What to do: Your answer needs to include each line of the records in which the string "pineapple" can be found.

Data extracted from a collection
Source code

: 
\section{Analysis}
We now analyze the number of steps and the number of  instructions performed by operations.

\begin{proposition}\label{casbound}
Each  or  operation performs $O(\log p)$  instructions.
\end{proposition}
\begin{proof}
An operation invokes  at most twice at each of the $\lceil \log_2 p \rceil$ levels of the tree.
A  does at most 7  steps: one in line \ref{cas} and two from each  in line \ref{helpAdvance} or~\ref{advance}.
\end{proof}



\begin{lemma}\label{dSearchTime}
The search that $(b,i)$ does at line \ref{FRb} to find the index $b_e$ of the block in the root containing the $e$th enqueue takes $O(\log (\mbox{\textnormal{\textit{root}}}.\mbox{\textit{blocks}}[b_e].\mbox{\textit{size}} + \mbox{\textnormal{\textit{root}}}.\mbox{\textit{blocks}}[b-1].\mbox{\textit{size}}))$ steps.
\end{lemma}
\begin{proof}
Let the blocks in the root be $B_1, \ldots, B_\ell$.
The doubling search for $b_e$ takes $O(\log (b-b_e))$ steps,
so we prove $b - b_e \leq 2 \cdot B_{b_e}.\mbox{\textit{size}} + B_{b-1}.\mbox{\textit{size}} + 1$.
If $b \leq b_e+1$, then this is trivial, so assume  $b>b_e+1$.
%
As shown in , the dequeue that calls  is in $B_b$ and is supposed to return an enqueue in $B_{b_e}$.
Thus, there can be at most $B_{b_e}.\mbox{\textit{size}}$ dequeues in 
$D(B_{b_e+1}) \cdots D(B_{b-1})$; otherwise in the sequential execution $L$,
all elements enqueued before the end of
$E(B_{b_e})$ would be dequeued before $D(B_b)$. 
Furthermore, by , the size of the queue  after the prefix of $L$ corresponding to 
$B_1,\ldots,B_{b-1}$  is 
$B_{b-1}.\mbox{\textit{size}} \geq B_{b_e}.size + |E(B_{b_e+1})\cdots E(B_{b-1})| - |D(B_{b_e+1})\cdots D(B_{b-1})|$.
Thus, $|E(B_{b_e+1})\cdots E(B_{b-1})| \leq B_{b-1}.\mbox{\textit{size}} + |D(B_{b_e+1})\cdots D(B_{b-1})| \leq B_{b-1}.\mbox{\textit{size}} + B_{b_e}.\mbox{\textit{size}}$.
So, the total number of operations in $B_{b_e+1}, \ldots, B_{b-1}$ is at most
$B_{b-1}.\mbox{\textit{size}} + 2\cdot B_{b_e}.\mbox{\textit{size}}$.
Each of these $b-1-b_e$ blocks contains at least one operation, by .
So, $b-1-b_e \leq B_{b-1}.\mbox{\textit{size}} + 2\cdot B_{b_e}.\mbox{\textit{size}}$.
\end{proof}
...
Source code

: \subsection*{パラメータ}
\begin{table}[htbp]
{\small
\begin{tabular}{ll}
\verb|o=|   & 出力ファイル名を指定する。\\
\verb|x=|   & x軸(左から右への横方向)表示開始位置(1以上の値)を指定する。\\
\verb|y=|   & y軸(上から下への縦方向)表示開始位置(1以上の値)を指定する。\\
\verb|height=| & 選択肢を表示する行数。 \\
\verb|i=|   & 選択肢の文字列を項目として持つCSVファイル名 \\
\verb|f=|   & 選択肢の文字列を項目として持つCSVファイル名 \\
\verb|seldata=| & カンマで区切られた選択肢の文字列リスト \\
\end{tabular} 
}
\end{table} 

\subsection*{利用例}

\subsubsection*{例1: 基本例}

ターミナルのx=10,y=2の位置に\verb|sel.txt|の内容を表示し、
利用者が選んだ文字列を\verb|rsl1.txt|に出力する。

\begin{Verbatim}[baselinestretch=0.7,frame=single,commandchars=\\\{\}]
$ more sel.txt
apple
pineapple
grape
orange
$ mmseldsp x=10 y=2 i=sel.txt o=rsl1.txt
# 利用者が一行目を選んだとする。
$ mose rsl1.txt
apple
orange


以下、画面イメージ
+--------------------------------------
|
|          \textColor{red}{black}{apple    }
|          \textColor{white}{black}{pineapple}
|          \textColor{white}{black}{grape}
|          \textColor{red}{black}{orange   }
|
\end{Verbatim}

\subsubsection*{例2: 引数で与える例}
---
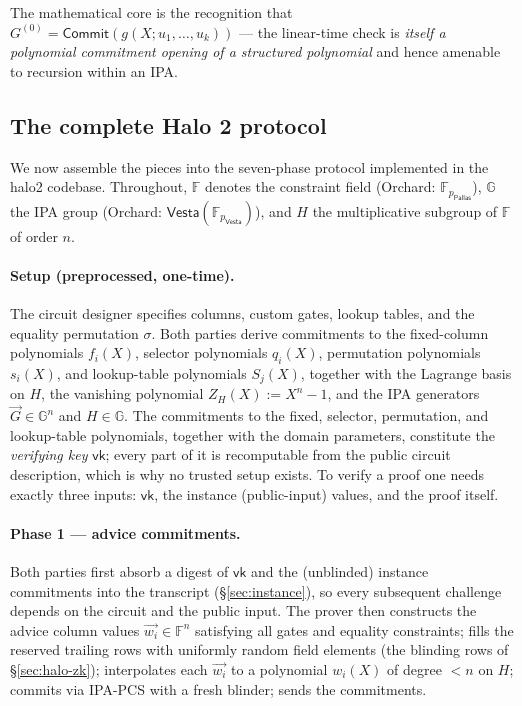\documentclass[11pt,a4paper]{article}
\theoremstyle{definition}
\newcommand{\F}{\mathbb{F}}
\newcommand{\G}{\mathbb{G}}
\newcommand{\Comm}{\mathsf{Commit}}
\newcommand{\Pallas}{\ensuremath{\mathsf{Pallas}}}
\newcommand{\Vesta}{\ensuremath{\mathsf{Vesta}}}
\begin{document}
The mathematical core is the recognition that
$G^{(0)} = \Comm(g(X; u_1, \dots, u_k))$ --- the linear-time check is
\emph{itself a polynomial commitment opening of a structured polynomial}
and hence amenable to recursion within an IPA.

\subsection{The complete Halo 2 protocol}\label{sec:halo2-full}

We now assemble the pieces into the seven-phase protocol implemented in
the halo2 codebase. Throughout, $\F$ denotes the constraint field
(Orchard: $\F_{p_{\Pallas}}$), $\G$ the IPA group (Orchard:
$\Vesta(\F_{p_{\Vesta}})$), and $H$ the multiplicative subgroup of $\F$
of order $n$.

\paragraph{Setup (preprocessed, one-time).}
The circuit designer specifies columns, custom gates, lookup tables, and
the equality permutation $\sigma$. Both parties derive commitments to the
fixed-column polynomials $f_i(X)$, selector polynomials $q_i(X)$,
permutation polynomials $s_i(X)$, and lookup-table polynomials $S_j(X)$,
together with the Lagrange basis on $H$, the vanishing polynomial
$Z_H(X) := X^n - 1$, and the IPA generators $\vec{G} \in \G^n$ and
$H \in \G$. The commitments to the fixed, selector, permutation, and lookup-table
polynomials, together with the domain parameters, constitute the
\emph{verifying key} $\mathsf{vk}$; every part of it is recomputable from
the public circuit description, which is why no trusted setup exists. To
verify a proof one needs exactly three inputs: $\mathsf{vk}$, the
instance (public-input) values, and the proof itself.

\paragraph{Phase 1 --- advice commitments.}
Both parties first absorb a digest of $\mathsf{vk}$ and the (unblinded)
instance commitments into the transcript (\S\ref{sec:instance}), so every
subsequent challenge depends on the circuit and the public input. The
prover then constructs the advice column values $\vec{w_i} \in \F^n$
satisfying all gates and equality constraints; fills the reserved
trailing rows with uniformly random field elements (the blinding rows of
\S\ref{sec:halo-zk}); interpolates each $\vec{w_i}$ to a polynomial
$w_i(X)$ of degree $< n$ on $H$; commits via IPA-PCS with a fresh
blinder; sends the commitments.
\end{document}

Response to this exercise:
pineapple
|          \textColor{white}{black}{pineapple}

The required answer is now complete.